Singapore SMEs and sustainability: Taking a proactive stance

Environmental Services  |  16 May 2023

Embracing the sustainability challenge

The challenges (and opportunities) of being a Singapore based SME is familiar to the readership of IndSights articles.  In the current macro and geo-political environment, the goal of remaining competitive is complicated by rising interest rates, broad cost escalation, supply chain unpredictability and the rapid change flowing through many industries from digital transformation. Overlaying all these potential hurdles is the spectre of inevitable Environmental, Social and Governance (“ESG”) compliance requirements and what this looming management variable will require of SME owners.

The domain of ESG issues is a broad and ultimately an existential challenge and is often reduced in the general media for ease of communication to the key term of “sustainability”.  The topic of sustainability is now an increasingly common boardroom topic in all entities as well as at the government level, with the impact of this now omnipresent issue clearly capable of impacting P&L results. This article will focus on the sustainability issues given the recent attention to climate control. Future articles will tackle social and governance issues from an SME’s viewpoint.

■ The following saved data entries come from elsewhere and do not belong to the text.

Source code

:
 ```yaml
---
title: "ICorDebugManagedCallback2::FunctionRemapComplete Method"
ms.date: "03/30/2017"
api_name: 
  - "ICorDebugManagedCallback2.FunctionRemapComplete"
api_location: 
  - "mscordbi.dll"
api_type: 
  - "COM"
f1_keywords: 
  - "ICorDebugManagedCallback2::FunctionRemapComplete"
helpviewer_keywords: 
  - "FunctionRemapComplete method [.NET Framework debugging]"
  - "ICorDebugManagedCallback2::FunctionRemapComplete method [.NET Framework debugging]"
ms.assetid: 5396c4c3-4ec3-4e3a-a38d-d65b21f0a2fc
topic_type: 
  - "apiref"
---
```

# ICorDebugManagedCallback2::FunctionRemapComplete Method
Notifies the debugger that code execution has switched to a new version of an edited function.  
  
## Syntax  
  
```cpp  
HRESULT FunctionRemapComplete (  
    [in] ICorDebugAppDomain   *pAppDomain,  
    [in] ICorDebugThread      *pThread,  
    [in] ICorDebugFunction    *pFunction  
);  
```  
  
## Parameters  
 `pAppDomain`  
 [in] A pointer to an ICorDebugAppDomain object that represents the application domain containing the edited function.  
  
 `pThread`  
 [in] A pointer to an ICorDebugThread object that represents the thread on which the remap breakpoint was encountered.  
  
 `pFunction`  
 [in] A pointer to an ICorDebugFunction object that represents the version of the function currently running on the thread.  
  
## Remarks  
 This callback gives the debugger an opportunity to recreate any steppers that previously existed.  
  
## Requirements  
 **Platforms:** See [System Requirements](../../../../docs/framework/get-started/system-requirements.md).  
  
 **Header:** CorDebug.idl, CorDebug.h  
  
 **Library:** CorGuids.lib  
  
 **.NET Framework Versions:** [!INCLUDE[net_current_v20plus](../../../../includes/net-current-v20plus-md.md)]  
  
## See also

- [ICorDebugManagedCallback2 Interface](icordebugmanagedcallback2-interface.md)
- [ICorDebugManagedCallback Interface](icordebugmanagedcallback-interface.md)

READ MORE: about findings on business sustainability


Defining the goal

One leading stakeholder which gives foundational context to the sustainability and ESG agenda is the United Nations Sustainable Development Goals (“UN SDG”, 2015).  For greenhouse gas emissions (“GHG”), climate scientists and environmental conversationists have of course for decades championed the need for tempering GHG and carbon pollution levels. Milestone pronouncements which have given a platform for greater awareness and now the call-to-action include the Kyoto Protocol of 1997, the Paris Agreement of 2015 and the UN SDGs. Industry aligned councils have also been notable stakeholders, including the World Business Council for Sustainable Development (“WBCSD”, 1995), the World Resources Institute (WRI) and their GHG Protocol guidance (“GHGP”, since 2001) which are a leading light on classifying, measuring and disclosing GHG emissions. These various supranational alliances are largely managed under the United National Framework Convention on Climate Change. (“UNFCCC”, 1994)

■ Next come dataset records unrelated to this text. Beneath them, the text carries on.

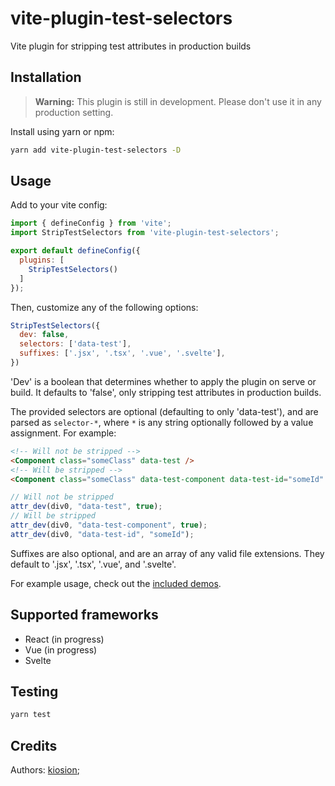 # vite-plugin-test-selectors
Vite plugin for stripping test attributes in production builds

## Installation

> **Warning:**
> This plugin is still in development. Please don't use it in any production setting.

Install using yarn or npm:
```bash
yarn add vite-plugin-test-selectors -D
```

## Usage

Add to your vite config:
```js
import { defineConfig } from 'vite';
import StripTestSelectors from 'vite-plugin-test-selectors';

export default defineConfig({
  plugins: [
    StripTestSelectors()
  ]
});
```

Then, customize any of the following options:

```js
StripTestSelectors({
  dev: false,
  selectors: ['data-test'],
  suffixes: ['.jsx', '.tsx', '.vue', '.svelte'],
})
```

'Dev' is a boolean that determines whether to apply the plugin on serve or build. It defaults to 'false', only stripping test attributes in production builds.

The provided selectors are optional (defaulting to only 'data-test'), and are parsed as `selector-*`, where `*` is any string optionally followed by a value assignment. For example:

```html
<!-- Will not be stripped -->
<Component class="someClass" data-test />
<!-- Will be stripped -->
<Component class="someClass" data-test-component data-test-id="someId" />
```
```js
// Will not be stripped
attr_dev(div0, "data-test", true);
// Will be stripped
attr_dev(div0, "data-test-component", true);
attr_dev(div0, "data-test-id", "someId");
```

Suffixes are also optional, and are an array of any valid file extensions. They default to '.jsx', '.tsx', '.vue', and '.svelte'.

For example usage, check out the [included demos](demos/).

## Supported frameworks

- React (in progress)
- Vue (in progress)
- Svelte

## Testing

```bash
yarn test
```

## Credits

Authors: [kiosion](https://github.com/kiosion/vite-plugin-test-selectors);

The focus on compliance with GHG emission targets to meet 2030 targets and beyond, and in turn the creation of a broader momentum to have all societal stakeholders align to these UN set goals is picking up rapid traction.  Whilst the balance of how developed industrialised countries should lead the initiatives to meet or exceed the targets is debated with emerging countries, the role of corporations, large and small presents an interesting opening for Singapore based SMEs to become leaders in the domain.


The ESG road ahead for Singapore businesses

The complex and evolving GHGP targets and measurement disclosures are aimed at larger corporations and businesses, with a focus on the energy industry and agriculture where a material source of GHG emissions is attributed. These GHGP accounting standards provide a framework to support the transition of prior business-as-usual practices to evolving new practices and energy sources that help to drive industry, government, and wider society.

Lady farmer picking vegetables such as cucumber, long beans and tomato at a farm
Transitioning to sustainable practices in agriculture with GHGP accounting standards to reduce GHG emissions

In Singapore, the National Environment Agency (“NEA”) is the statutory body that oversees GHGP matters, charged with ensuring the NEA Act, 2002 and subsequent legislation, including the Energy Conservation Act 2012, the Carbon Pricing Act 2018 and other Acts reduce emissions intensity. The amount of GHGs emitted per dollar of GDP nationally is targeted to reduce by 36 percent from 2005 levels by 2030. In effect such a target ultimately requires a marked reduction in emissions for all Singapore based firms, and not just the larger listed companies, which is the focus of reportable GHG emitting assets. So, whilst large corporates and even state-owned enterprises that own an industrial facility that emits more than 2000 tCO2 need to report annually on emission statistics, the future contributory expectations of the wider Singapore business community cannot be ignored given the interlocking nature of industry value chains.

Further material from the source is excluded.